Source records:
::::
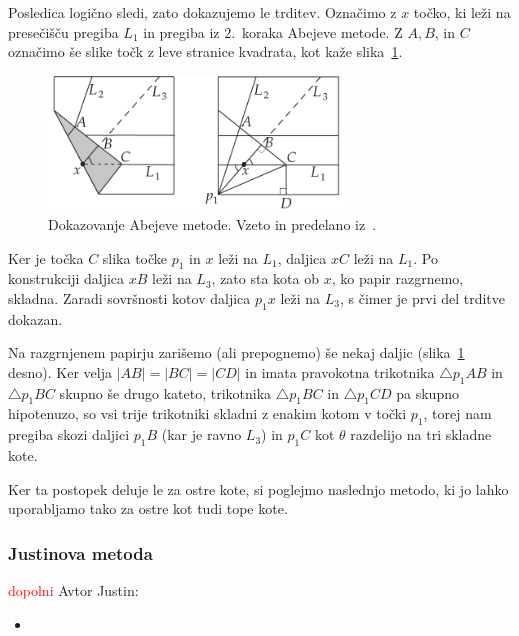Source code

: \begin{dokaz}
    Posledica logično sledi, zato dokazujemo le trditev. Označimo z $x$ točko, ki leži na presečišču pregiba $L_1$ in pregiba iz $2$.\ koraka Abejeve metode. Z $A, B$, in $C$ označimo še slike točk z leve stranice kvadrata, kot kaže slika~\ref{fig:abe_2}.
    \begin{figure}[h]
        \centering
        \includegraphics[width=0.7\textwidth]{images/starogr_problemi/abe_trisekcija.png}
        \caption[Abejeva metoda ($2$.\ del)]{Dokazovanje Abejeve metode. Vzeto in predelano iz~\cite[str.\ 65]{hull2013}.}
        \label{fig:abe_2}
    \end{figure}
    Ker je točka $C$ slika točke $p_1$ in $x$ leži na $L_1$, daljica $xC$ leži na $L_1$. Po konstrukciji daljica $xB$ leži na $L_3$, zato sta kota ob $x$, ko papir razgrnemo, skladna. Zaradi sovršnosti kotov daljica $p_1x$ leži na $L_3$, s čimer je prvi del trditve dokazan.
    
    Na razgrnjenem papirju zarišemo (ali prepognemo) še nekaj daljic (slika~\ref{fig:abe_2} desno). Ker velja $|AB| = |BC| = |CD|$ in imata pravokotna trikotnika $\triangle p_1AB$ in $\triangle p_1BC$ skupno še drugo kateto, trikotnika $\triangle p_1BC$ in $\triangle p_1CD$ pa skupno hipotenuzo, so vsi trije trikotniki skladni z enakim kotom v točki $p_1$, torej nam pregiba skozi daljici $p_1B$ (kar je ravno $L_3$) in $p_1C$ kot $\theta$ razdelijo na tri skladne kote.
\end{dokaz}

Ker ta postopek deluje le za ostre kote, si poglejmo naslednjo metodo, ki jo lahko uporabljamo tako za ostre kot tudi tope kote.

\subsubsection*{Justinova metoda}

\textcolor{red}{dopolni}
Avtor Justin:
\begin{itemize}
    \item \cite[str.\ 34]{lang2013}
\end{itemize}

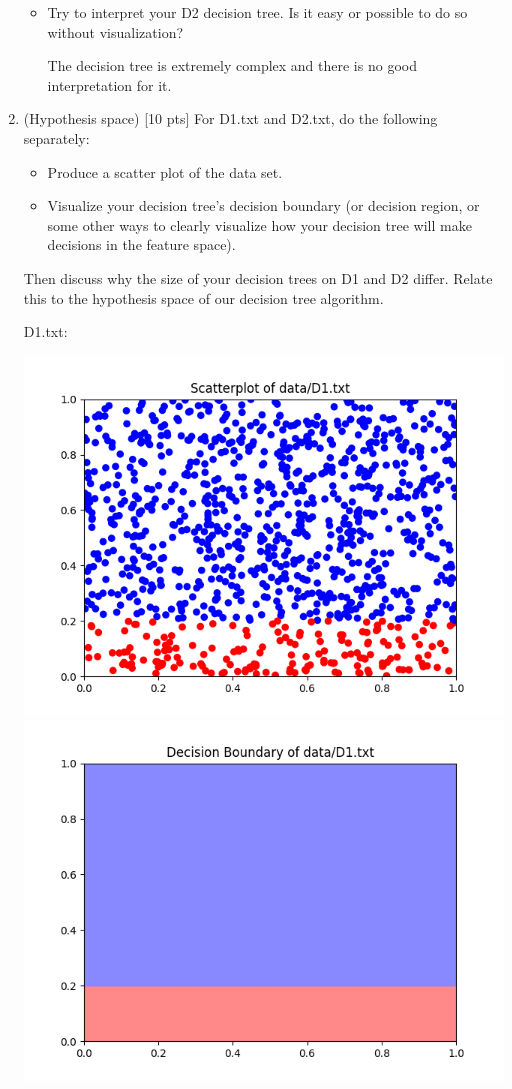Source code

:\documentclass[a4paper]{article}
\theoremstyle{definition}
\newenvironment{soln}{
    \leavevmode\color{blue}\ignorespaces
}{}
\begin{document}
\begin{enumerate}
\begin{itemize}
    \item Try to interpret your D2 decision tree. Is it easy or possible to do so without visualization? \\
          \begin{soln}
            The decision tree is extremely complex and there is no good interpretation for it.
          \end{soln}

  \end{itemize}

\item (Hypothesis space)  [10 pts] For D1.txt and D2.txt, do the following separately:
  \begin{itemize}

  \item Produce a scatter plot of the data set.

  \item Visualize your decision tree's decision boundary (or decision region, or some other ways to clearly visualize how your decision tree will make decisions in the feature space).

  \end{itemize}
        Then discuss why the size of your decision trees on D1 and D2 differ.  Relate this to the hypothesis space of our decision tree algorithm. \\

        \begin{soln}
          D1.txt:
          \begin{center}
            \includegraphics[width=0.6\linewidth]{D1plot.png}
            \includegraphics[width=0.6\linewidth]{D1region.png}
          \end{center}


\end{soln}
\end{enumerate}
\end{document}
::::
> [DIRECTIONS FOR THIS TASK] Return each line of the entries that holds the string "slika".

> [WRITTEN ANSWER]
    Posledica logično sledi, zato dokazujemo le trditev. Označimo z $x$ točko, ki leži na presečišču pregiba $L_1$ in pregiba iz $2$.\ koraka Abejeve metode. Z $A, B$, in $C$ označimo še slike točk z leve stranice kvadrata, kot kaže slika~\ref{fig:abe_2}.
    Ker je točka $C$ slika točke $p_1$ in $x$ leži na $L_1$, daljica $xC$ leži na $L_1$. Po konstrukciji daljica $xB$ leži na $L_3$, zato sta kota ob $x$, ko papir razgrnemo, skladna. Zaradi sovršnosti kotov daljica $p_1x$ leži na $L_3$, s čimer je prvi del trditve dokazan.
    Na razgrnjenem papirju zarišemo (ali prepognemo) še nekaj daljic (slika~\ref{fig:abe_2} desno). Ker velja $|AB| = |BC| = |CD|$ in imata pravokotna trikotnika $\triangle p_1AB$ in $\triangle p_1BC$ skupno še drugo kateto, trikotnika $\triangle p_1BC$ in $\triangle p_1CD$ pa skupno hipotenuzo, so vsi trije trikotniki skladni z enakim kotom v točki $p_1$, torej nam pregiba skozi daljici $p_1B$ (kar je ravno $L_3$) in $p_1C$ kot $\theta$ razdelijo na tri skladne kote.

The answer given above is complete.